(Items from a data source)
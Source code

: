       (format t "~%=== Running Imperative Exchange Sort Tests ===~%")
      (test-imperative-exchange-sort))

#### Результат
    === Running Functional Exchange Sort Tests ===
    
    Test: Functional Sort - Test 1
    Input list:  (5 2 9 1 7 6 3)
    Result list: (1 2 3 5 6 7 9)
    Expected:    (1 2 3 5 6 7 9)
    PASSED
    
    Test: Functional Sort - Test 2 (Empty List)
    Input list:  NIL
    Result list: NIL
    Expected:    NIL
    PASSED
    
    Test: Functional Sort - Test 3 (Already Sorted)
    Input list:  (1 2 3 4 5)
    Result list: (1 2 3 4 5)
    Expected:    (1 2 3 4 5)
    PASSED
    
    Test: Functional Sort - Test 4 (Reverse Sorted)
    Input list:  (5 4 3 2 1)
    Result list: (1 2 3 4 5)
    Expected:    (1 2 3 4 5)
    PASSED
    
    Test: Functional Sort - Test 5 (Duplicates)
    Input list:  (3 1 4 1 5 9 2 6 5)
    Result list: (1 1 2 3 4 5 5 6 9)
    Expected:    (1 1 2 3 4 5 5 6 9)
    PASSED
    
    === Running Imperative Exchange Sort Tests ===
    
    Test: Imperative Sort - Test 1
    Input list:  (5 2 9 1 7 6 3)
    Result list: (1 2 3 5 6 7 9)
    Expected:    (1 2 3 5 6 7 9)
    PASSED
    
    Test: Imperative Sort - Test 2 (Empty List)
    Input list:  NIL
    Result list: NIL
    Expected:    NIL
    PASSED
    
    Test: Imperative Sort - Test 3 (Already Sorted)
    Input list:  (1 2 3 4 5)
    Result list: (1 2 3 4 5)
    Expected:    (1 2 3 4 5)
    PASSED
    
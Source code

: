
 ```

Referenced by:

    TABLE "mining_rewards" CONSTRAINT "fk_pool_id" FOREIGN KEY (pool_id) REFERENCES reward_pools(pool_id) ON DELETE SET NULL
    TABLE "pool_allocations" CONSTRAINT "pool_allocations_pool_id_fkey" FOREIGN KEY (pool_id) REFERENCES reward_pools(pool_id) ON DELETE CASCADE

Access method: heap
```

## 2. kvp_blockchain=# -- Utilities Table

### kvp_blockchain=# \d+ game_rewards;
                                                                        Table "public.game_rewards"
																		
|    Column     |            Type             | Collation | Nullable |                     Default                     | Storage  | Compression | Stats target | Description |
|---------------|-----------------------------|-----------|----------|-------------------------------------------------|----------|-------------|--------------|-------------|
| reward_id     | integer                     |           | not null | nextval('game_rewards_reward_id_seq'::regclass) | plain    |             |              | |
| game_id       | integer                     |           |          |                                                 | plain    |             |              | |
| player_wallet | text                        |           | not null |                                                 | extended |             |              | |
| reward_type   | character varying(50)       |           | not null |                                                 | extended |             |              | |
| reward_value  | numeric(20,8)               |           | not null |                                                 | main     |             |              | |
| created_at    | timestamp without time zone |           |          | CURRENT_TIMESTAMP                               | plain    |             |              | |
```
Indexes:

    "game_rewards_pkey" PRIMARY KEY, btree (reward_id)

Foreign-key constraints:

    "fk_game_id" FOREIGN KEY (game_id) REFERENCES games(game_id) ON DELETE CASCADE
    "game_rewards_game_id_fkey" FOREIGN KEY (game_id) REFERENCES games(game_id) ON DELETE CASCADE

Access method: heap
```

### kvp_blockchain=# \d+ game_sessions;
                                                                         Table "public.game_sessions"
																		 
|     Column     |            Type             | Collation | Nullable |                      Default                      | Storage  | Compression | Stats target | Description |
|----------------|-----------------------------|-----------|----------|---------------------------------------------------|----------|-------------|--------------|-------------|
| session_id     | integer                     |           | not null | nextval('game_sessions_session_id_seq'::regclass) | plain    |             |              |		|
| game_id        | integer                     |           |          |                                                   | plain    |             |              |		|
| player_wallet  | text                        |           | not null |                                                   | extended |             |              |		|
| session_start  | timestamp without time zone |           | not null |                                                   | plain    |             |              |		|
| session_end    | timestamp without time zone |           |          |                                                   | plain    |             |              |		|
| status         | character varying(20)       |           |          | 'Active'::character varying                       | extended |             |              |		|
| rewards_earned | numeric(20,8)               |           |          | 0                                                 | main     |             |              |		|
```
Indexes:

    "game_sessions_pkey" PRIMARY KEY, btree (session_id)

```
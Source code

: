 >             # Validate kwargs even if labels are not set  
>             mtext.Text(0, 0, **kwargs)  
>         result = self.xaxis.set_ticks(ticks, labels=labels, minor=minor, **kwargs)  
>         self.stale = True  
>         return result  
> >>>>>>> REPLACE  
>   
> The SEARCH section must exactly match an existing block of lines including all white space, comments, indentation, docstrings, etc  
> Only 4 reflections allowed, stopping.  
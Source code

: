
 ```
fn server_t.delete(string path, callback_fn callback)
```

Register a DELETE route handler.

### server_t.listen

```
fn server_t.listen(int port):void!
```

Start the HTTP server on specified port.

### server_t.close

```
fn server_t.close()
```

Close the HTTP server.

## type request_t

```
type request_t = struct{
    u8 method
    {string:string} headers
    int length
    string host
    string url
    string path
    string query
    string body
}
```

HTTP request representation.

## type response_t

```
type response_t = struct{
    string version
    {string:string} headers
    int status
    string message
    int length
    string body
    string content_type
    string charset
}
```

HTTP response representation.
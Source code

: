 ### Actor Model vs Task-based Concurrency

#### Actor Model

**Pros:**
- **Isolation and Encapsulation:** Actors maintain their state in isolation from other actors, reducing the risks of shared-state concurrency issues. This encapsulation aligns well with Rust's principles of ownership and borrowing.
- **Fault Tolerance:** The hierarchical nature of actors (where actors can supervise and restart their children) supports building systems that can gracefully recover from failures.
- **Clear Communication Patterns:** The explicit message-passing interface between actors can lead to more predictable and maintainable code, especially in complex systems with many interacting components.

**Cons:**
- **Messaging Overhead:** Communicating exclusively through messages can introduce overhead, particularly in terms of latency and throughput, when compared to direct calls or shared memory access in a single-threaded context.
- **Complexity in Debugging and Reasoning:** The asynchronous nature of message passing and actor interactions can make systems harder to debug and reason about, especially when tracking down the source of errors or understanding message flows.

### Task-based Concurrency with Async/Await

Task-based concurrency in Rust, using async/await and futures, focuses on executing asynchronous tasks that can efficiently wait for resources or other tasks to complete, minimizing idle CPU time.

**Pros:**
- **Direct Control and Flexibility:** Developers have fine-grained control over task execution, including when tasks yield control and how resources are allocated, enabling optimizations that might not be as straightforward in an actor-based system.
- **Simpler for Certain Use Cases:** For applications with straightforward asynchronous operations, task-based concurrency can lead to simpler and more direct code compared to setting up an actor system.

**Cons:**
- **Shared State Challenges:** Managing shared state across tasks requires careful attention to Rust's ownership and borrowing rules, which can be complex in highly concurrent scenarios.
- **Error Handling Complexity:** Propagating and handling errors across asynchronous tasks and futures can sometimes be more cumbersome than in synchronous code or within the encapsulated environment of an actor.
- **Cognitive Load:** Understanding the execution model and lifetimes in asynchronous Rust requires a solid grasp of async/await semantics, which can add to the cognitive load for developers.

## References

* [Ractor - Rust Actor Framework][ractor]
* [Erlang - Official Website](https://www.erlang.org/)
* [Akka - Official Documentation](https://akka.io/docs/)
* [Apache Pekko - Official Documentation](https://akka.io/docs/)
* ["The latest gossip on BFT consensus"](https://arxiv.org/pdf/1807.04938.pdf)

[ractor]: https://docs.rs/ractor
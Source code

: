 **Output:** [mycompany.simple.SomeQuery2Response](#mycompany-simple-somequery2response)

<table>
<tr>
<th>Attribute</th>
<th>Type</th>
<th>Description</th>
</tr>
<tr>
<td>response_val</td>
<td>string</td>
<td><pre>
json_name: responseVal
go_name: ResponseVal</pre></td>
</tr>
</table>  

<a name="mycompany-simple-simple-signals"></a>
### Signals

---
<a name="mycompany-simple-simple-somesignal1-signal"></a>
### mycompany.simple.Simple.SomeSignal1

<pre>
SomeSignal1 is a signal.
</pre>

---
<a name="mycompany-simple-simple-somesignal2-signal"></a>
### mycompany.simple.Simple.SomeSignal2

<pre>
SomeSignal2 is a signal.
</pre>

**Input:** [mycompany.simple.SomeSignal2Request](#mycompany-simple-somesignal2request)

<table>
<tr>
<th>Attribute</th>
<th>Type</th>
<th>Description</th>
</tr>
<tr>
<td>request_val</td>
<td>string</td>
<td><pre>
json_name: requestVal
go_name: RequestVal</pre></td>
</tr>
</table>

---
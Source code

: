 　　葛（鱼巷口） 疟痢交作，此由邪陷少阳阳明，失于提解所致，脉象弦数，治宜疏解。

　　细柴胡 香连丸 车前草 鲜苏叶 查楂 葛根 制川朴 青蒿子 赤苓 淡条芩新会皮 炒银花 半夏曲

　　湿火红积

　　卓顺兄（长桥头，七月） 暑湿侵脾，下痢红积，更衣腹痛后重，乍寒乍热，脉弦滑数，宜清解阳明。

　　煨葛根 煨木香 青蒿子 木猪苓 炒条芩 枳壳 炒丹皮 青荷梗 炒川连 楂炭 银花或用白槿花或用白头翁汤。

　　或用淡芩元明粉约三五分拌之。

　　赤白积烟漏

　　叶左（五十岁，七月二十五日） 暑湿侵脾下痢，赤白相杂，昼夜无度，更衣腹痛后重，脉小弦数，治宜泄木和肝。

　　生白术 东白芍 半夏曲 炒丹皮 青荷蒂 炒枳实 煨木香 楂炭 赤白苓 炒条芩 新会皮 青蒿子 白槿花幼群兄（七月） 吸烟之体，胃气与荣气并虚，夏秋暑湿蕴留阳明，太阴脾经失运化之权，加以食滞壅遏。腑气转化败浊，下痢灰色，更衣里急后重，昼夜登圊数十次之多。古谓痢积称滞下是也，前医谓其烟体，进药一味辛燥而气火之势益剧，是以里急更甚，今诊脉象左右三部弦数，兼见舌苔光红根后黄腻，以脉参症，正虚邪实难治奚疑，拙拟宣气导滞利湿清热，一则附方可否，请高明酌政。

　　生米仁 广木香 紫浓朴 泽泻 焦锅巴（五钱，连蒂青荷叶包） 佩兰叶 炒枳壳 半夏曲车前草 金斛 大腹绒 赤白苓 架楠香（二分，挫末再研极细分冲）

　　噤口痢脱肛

What is being asked — Of all the entries above, repeat only the lines from the line that has "- **Clear Communication" to the line that has "- Official Website](https://www.erlang.org/)", both lines included, exactly.

Solution to this problem —
- **Clear Communication Patterns:** The explicit message-passing interface between actors can lead to more predictable and maintainable code, especially in complex systems with many interacting components.

**Cons:**
- **Messaging Overhead:** Communicating exclusively through messages can introduce overhead, particularly in terms of latency and throughput, when compared to direct calls or shared memory access in a single-threaded context.
- **Complexity in Debugging and Reasoning:** The asynchronous nature of message passing and actor interactions can make systems harder to debug and reason about, especially when tracking down the source of errors or understanding message flows.

### Task-based Concurrency with Async/Await

Task-based concurrency in Rust, using async/await and futures, focuses on executing asynchronous tasks that can efficiently wait for resources or other tasks to complete, minimizing idle CPU time.

**Pros:**
- **Direct Control and Flexibility:** Developers have fine-grained control over task execution, including when tasks yield control and how resources are allocated, enabling optimizations that might not be as straightforward in an actor-based system.
- **Simpler for Certain Use Cases:** For applications with straightforward asynchronous operations, task-based concurrency can lead to simpler and more direct code compared to setting up an actor system.

**Cons:**
- **Shared State Challenges:** Managing shared state across tasks requires careful attention to Rust's ownership and borrowing rules, which can be complex in highly concurrent scenarios.
- **Error Handling Complexity:** Propagating and handling errors across asynchronous tasks and futures can sometimes be more cumbersome than in synchronous code or within the encapsulated environment of an actor.
- **Cognitive Load:** Understanding the execution model and lifetimes in asynchronous Rust requires a solid grasp of async/await semantics, which can add to the cognitive load for developers.

## References

* [Ractor - Rust Actor Framework][ractor]
* [Erlang - Official Website](https://www.erlang.org/)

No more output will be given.